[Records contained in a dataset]
.....

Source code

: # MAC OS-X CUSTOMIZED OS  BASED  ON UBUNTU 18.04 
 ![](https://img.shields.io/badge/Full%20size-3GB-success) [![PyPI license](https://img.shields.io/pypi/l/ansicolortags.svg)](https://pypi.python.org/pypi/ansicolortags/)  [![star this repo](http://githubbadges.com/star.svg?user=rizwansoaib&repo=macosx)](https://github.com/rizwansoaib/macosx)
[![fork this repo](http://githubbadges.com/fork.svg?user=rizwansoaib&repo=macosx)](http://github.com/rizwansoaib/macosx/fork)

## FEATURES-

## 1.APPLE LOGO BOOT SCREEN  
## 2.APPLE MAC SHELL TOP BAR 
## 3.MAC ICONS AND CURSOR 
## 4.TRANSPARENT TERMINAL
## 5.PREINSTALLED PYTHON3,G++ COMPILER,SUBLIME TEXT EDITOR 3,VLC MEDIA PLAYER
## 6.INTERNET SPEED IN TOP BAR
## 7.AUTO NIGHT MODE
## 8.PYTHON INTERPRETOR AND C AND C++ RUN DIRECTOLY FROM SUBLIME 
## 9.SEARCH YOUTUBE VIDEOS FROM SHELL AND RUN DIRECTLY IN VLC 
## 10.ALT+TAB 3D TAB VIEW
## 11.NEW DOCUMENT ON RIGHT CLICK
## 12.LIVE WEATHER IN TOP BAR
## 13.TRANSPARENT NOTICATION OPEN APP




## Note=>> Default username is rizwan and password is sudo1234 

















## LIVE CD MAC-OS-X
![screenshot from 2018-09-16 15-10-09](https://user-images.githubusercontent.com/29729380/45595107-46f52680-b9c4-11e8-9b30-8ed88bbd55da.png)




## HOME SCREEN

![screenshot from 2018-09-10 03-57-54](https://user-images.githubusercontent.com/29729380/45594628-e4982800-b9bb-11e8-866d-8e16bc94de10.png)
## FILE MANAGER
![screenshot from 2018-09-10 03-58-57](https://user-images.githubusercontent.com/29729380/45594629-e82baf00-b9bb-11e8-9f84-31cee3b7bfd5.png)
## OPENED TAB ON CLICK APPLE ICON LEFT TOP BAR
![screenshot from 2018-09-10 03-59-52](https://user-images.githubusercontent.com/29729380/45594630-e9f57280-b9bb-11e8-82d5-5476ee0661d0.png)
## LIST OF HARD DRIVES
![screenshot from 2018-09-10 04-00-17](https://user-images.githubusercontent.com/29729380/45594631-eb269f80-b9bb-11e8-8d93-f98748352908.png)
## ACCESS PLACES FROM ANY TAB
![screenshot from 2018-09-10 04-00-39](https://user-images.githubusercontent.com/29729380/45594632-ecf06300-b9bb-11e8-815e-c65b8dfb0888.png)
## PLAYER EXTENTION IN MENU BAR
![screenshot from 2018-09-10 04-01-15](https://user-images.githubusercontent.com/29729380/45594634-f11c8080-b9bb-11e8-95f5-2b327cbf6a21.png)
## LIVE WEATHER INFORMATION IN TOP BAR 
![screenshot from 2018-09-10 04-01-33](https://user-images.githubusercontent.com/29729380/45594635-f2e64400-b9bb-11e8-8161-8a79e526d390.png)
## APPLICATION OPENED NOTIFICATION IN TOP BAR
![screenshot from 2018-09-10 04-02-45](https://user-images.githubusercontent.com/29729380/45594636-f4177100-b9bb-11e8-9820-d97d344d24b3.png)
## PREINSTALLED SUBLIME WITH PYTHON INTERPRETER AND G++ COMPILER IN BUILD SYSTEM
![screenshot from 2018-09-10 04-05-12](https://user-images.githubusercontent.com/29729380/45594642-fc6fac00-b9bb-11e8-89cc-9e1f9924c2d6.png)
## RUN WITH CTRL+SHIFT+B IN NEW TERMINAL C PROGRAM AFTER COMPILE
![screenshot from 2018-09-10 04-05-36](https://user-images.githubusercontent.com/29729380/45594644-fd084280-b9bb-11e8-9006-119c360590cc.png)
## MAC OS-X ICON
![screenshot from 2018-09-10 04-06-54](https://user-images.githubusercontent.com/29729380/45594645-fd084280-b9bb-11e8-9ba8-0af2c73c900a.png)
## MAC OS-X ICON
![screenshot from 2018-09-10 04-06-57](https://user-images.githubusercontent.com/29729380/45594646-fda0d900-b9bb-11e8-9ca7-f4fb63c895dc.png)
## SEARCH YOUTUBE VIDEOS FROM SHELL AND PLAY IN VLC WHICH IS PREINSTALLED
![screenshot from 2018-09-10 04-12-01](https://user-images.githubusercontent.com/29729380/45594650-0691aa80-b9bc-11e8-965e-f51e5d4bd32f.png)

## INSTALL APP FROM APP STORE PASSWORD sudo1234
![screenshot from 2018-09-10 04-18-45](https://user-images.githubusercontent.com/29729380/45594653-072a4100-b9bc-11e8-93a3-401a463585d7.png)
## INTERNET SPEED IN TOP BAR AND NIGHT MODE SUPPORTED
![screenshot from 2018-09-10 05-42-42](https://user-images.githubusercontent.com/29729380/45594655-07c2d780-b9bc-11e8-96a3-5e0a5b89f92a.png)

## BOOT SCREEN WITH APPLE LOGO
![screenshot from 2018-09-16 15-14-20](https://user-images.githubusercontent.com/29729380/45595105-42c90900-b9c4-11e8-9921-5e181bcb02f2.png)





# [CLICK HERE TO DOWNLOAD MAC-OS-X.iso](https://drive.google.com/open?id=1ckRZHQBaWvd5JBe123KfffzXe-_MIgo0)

.....

- **What is being asked**
Search the records for the word "OPENED" and return every line that holds it.

- **Written solution**
## OPENED TAB ON CLICK APPLE ICON LEFT TOP BAR
## APPLICATION OPENED NOTIFICATION IN TOP BAR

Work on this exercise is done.